* [DATA TO EXAMINE]:
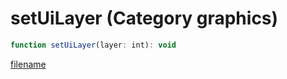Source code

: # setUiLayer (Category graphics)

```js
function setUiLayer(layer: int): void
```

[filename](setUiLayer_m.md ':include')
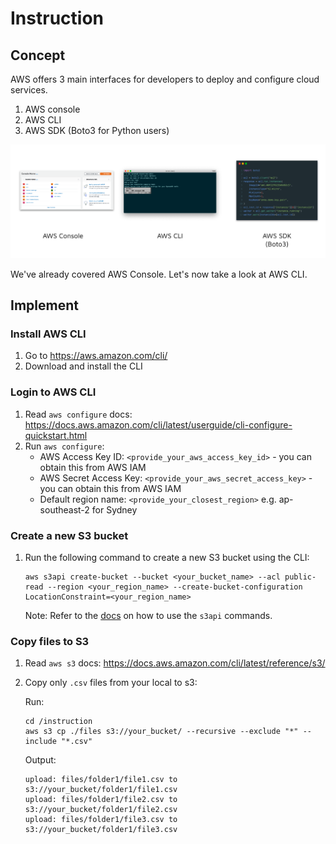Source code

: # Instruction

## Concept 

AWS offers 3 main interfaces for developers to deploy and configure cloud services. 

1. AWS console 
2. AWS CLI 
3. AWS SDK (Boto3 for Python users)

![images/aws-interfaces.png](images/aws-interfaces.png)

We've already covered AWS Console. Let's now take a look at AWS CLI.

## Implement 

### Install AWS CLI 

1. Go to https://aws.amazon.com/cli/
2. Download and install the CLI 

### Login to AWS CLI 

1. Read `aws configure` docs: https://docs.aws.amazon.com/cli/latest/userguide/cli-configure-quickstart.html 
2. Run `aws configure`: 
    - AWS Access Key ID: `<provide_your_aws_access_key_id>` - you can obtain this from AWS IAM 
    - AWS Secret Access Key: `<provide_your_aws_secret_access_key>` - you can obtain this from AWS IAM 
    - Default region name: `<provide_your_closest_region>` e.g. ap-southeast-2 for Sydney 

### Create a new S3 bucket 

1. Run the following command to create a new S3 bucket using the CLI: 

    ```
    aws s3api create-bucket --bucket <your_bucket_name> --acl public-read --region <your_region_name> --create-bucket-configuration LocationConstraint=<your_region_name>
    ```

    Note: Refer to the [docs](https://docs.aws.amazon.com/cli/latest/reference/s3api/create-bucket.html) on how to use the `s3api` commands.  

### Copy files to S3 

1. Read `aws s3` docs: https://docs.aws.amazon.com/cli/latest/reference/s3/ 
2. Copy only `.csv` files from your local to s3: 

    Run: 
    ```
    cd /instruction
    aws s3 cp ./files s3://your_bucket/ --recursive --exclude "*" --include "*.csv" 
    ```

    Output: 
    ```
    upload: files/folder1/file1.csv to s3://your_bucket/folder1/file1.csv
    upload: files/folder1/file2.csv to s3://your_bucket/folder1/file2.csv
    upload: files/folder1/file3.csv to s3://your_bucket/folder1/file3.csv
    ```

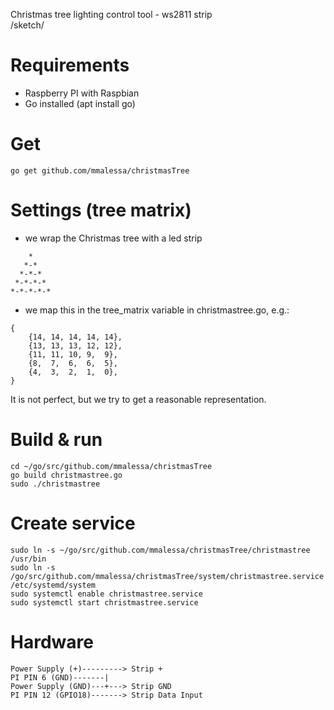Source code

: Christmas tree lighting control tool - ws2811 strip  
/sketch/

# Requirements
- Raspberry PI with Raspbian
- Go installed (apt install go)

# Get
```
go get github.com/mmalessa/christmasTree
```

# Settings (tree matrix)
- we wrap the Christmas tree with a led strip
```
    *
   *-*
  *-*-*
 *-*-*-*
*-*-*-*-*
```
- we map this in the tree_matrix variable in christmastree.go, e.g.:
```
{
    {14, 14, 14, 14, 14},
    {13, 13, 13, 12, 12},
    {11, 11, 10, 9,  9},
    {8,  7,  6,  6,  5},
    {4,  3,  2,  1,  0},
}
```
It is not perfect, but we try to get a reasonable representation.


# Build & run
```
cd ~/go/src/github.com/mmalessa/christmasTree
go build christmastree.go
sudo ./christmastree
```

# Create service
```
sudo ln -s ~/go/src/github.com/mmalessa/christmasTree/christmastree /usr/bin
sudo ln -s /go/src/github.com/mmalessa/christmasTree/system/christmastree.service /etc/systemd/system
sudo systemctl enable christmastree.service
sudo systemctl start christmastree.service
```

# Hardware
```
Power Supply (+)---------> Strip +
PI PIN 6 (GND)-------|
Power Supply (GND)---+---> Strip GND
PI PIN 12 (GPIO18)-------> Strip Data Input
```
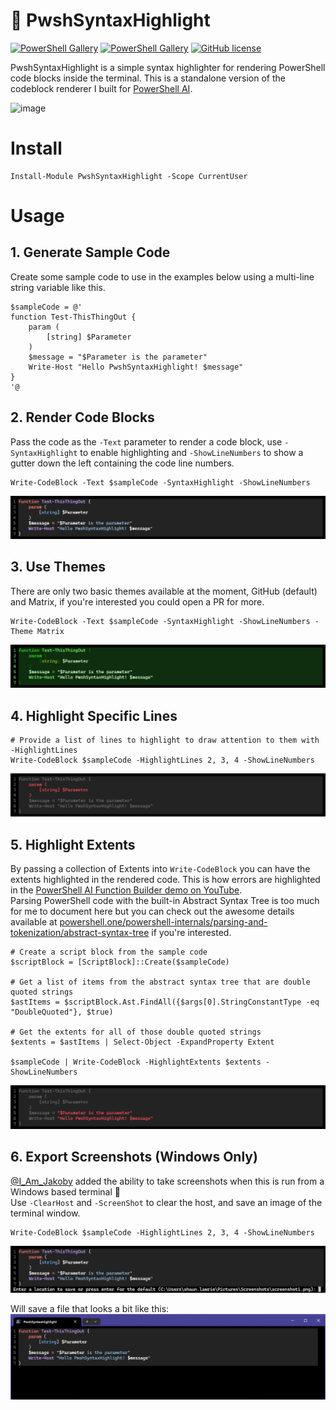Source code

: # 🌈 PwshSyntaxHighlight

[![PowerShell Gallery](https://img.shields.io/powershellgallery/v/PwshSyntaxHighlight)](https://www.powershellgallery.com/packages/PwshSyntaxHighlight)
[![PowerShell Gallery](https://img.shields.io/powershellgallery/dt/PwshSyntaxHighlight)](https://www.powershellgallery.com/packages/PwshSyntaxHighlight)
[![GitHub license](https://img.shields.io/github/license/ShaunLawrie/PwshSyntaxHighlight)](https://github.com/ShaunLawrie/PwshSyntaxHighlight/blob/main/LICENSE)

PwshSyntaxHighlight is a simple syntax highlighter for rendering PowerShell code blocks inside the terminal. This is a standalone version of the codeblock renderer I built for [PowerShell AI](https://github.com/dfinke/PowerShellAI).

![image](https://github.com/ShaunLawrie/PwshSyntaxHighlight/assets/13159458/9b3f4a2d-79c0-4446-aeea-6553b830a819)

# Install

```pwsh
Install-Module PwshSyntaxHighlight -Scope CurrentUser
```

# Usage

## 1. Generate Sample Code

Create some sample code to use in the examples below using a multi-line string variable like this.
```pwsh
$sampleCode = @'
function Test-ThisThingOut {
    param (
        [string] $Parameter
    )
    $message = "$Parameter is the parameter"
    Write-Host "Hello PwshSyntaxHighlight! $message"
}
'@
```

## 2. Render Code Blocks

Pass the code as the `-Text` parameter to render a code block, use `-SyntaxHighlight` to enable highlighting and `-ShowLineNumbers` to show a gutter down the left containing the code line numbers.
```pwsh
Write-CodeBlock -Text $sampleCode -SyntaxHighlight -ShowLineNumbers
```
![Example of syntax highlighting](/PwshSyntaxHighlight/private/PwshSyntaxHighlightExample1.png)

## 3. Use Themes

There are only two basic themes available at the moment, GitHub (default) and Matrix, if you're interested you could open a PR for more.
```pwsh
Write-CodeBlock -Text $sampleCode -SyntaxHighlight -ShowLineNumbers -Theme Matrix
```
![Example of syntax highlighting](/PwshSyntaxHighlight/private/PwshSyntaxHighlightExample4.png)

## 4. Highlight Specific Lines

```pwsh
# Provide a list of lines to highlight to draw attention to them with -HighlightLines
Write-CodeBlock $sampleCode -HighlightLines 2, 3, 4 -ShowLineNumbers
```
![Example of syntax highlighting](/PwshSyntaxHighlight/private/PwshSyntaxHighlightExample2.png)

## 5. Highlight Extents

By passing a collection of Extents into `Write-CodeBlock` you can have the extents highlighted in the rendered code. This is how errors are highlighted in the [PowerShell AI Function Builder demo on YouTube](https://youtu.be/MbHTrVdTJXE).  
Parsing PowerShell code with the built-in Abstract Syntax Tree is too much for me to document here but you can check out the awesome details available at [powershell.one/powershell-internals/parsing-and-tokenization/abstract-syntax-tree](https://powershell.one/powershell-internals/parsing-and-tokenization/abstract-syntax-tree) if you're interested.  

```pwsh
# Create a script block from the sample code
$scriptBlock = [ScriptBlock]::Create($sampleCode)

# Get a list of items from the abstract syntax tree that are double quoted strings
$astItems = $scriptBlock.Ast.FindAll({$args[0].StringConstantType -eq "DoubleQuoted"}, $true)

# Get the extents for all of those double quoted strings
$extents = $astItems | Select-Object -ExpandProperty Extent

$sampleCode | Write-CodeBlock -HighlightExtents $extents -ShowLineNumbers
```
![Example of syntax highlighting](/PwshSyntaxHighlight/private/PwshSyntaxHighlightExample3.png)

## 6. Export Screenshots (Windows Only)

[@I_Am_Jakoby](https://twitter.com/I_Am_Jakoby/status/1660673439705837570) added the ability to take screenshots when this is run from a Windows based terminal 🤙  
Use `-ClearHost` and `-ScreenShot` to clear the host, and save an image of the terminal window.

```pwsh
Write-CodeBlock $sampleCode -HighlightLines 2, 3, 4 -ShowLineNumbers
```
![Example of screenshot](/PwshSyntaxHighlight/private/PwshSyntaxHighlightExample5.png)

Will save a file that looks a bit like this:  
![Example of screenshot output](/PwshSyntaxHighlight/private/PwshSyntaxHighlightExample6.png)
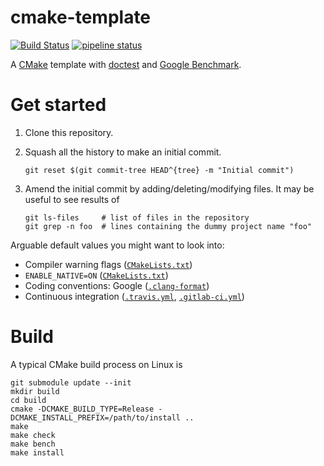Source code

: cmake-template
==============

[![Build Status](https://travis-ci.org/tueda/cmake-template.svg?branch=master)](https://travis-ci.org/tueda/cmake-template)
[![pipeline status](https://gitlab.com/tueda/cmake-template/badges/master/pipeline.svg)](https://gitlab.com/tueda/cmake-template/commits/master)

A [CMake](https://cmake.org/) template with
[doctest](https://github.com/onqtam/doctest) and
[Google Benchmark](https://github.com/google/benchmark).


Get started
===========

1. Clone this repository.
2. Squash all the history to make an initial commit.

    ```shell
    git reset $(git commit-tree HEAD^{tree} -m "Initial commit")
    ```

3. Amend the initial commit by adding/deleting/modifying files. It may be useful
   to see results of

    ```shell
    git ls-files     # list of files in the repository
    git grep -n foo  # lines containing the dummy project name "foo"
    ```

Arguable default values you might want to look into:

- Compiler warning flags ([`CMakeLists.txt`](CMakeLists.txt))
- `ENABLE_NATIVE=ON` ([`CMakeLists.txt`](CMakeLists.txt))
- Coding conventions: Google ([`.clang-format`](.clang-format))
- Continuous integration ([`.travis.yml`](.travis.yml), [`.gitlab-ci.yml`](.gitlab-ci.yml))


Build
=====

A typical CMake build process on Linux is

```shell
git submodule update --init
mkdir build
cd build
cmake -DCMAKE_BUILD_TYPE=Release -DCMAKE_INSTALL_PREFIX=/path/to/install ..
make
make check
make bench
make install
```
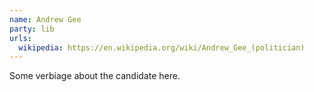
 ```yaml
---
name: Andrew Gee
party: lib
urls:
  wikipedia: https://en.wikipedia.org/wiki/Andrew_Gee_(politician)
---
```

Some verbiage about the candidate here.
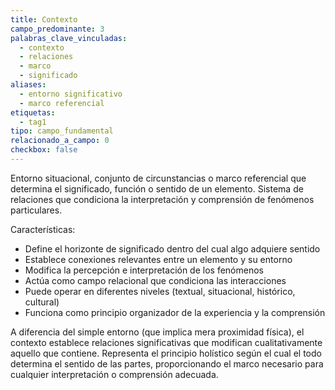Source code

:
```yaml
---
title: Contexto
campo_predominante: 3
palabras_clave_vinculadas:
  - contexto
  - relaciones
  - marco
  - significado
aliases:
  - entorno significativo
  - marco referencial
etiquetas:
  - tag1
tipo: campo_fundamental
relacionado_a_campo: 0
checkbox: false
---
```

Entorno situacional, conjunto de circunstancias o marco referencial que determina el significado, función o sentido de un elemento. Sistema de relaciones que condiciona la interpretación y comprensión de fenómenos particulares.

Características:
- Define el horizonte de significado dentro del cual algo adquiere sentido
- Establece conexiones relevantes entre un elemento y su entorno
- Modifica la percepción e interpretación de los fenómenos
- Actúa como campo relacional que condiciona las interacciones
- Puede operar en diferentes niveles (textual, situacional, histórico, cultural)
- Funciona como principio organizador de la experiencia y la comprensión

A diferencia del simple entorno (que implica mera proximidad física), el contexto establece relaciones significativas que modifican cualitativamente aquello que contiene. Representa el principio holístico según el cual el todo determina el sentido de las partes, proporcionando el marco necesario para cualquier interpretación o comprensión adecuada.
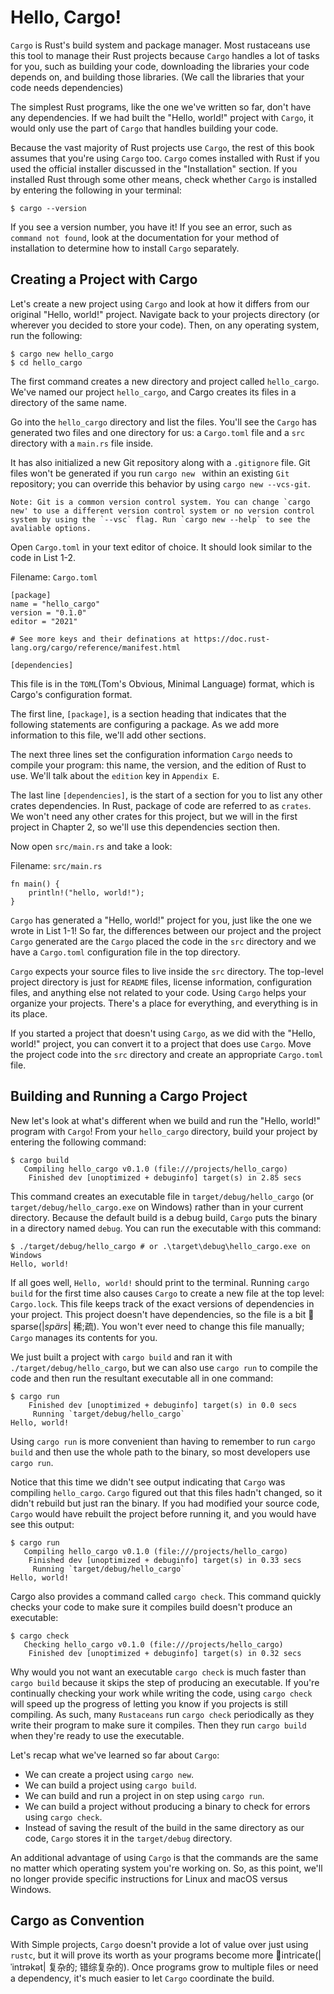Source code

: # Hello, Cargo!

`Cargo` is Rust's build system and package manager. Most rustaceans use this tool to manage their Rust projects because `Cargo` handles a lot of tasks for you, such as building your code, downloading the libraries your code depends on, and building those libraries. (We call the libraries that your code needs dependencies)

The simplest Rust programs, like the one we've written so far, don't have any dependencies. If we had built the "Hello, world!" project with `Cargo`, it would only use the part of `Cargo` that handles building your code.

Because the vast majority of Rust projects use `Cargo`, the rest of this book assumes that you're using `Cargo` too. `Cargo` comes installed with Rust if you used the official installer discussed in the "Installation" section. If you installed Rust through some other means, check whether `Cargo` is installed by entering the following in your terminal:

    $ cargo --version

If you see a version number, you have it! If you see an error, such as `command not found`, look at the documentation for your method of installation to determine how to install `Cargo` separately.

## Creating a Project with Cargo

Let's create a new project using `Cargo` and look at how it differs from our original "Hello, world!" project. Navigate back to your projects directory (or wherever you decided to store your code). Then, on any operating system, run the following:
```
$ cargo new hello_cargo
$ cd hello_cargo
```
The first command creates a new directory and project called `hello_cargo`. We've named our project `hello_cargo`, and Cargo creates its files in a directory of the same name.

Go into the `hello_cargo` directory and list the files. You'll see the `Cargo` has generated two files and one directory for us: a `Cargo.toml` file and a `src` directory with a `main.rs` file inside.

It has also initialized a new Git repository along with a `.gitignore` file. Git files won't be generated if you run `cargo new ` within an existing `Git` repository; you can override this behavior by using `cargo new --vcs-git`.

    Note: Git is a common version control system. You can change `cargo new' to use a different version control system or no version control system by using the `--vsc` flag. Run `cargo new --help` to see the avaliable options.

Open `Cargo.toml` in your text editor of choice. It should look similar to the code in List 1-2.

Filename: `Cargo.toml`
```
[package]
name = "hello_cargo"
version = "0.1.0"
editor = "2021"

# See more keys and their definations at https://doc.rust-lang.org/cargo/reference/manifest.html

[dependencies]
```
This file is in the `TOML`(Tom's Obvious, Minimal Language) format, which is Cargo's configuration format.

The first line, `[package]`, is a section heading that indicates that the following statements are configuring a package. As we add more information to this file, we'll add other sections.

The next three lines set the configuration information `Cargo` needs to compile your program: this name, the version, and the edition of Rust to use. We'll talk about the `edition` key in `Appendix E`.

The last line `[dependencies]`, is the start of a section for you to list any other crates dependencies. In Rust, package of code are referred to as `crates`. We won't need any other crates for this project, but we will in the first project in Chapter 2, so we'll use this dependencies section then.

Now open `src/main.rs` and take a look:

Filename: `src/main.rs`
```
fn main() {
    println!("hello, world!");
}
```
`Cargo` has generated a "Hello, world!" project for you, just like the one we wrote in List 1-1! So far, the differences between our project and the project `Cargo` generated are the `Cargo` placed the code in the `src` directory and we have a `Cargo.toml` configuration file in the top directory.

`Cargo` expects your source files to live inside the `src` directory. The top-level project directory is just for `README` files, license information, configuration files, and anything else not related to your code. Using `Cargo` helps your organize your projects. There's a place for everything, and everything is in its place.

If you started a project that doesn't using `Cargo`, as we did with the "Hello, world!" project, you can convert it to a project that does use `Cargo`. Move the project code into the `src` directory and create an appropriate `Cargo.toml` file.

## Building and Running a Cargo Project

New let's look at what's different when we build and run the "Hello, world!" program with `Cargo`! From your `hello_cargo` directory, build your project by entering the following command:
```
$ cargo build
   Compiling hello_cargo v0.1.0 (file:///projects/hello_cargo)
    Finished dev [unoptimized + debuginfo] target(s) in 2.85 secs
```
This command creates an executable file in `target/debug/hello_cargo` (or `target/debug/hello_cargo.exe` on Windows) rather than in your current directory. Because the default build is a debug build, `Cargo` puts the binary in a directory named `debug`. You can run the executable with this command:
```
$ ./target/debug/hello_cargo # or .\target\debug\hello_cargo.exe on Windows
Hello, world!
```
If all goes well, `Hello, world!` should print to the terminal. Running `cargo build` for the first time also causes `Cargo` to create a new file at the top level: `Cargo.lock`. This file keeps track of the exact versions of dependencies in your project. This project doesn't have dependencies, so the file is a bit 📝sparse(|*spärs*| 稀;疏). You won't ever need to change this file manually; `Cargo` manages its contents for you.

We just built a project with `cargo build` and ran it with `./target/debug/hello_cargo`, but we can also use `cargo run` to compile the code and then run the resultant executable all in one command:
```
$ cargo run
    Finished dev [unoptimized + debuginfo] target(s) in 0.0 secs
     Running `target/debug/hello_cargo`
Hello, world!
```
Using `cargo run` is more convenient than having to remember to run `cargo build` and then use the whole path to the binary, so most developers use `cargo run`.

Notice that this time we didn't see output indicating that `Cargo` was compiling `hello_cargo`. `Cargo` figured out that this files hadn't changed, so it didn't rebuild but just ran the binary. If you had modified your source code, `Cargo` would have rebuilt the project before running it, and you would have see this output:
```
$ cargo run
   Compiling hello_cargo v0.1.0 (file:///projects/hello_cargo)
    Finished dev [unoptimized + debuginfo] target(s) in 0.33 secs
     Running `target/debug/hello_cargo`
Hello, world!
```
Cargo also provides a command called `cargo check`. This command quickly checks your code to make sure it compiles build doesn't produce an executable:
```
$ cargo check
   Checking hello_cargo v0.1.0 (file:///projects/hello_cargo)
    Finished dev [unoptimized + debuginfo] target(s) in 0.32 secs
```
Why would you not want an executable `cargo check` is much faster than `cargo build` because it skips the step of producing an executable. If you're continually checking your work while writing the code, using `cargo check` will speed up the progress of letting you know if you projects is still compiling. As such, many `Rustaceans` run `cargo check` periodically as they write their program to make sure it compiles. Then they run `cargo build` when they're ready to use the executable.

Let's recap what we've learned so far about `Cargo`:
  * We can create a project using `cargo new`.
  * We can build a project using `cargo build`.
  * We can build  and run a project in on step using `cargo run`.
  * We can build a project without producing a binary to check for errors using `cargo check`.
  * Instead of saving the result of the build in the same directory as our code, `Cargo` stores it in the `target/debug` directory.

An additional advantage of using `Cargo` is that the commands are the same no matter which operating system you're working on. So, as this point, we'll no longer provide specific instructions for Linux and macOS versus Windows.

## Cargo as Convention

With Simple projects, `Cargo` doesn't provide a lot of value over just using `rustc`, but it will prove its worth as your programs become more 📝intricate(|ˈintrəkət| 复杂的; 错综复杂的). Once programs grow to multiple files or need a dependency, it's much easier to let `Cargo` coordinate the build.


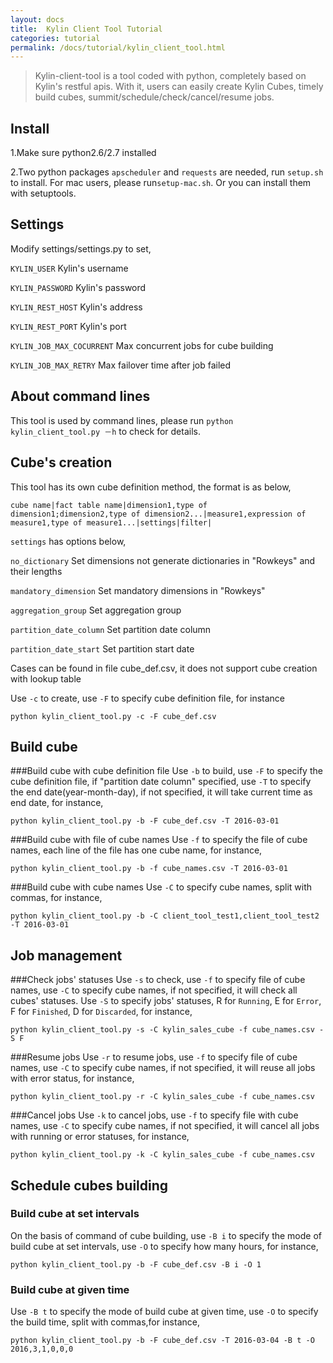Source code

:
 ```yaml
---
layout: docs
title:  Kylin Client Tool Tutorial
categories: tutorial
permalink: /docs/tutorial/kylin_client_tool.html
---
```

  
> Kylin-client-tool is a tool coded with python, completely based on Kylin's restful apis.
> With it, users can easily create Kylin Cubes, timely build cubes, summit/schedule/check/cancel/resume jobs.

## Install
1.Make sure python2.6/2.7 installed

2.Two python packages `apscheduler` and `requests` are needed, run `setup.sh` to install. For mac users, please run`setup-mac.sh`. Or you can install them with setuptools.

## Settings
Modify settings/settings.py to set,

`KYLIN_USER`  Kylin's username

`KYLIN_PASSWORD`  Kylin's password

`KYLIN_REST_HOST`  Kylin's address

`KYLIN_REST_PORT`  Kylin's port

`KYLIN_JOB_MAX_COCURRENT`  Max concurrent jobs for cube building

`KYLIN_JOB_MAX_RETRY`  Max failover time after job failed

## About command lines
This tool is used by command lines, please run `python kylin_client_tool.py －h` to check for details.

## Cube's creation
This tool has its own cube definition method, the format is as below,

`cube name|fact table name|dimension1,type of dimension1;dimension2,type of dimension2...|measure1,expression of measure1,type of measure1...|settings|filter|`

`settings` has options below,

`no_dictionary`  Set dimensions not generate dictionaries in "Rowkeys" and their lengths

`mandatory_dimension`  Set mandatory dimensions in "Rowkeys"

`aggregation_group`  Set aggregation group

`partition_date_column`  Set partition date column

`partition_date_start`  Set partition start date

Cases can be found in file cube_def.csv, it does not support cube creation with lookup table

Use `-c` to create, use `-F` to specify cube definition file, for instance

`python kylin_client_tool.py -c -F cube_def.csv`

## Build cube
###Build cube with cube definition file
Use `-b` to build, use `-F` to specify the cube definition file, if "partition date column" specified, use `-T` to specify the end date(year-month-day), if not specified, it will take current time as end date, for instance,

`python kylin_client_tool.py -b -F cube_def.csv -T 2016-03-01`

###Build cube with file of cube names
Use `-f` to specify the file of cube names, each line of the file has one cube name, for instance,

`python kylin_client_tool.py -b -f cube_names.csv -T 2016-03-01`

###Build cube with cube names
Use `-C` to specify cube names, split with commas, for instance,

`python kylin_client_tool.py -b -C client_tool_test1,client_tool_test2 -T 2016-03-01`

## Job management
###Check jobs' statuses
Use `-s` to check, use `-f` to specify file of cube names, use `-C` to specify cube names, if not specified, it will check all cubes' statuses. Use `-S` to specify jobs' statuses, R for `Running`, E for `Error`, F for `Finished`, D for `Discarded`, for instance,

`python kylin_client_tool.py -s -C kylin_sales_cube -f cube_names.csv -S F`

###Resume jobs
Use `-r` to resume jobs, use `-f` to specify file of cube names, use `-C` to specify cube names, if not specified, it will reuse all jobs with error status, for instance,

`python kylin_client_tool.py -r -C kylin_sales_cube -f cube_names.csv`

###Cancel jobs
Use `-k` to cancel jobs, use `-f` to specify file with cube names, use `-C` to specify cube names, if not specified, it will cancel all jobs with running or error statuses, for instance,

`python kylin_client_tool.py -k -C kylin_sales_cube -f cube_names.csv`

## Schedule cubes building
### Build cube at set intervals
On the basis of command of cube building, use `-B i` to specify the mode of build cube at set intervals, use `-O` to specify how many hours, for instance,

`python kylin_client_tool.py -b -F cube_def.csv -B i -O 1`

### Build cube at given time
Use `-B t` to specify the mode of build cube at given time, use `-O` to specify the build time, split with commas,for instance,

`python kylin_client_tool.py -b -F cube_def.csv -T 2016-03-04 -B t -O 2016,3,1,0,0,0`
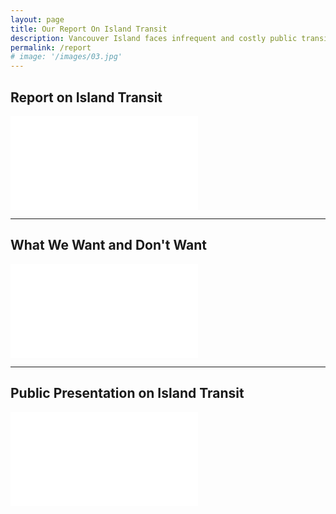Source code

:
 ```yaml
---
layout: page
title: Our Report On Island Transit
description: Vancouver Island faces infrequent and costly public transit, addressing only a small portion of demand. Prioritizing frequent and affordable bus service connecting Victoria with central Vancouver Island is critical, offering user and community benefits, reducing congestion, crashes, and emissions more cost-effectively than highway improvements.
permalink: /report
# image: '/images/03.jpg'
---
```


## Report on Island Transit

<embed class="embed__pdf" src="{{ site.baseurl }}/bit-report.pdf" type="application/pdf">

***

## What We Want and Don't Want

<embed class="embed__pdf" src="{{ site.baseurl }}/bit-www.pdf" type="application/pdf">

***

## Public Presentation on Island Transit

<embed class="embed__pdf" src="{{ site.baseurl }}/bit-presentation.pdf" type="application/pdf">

* [WHAT YOU WILL DO]:
Only the lines from the start of the records to the line with "- AWS Secret" belong in the copy. Print them exactly, minus pictures.

* [REPLY]:
Source code

: # setUiLayer (Category graphics)

```js
function setUiLayer(layer: int): void
```

[filename](setUiLayer_m.md ':include')
Source code

: # Instruction

## Concept 

AWS offers 3 main interfaces for developers to deploy and configure cloud services. 

1. AWS console 
2. AWS CLI 
3. AWS SDK (Boto3 for Python users)

![images/aws-interfaces.png](images/aws-interfaces.png)

We've already covered AWS Console. Let's now take a look at AWS CLI.

## Implement 

### Install AWS CLI 

1. Go to https://aws.amazon.com/cli/
2. Download and install the CLI 

### Login to AWS CLI 

1. Read `aws configure` docs: https://docs.aws.amazon.com/cli/latest/userguide/cli-configure-quickstart.html 
2. Run `aws configure`: 
    - AWS Access Key ID: `<provide_your_aws_access_key_id>` - you can obtain this from AWS IAM 
    - AWS Secret Access Key: `<provide_your_aws_secret_access_key>` - you can obtain this from AWS IAM 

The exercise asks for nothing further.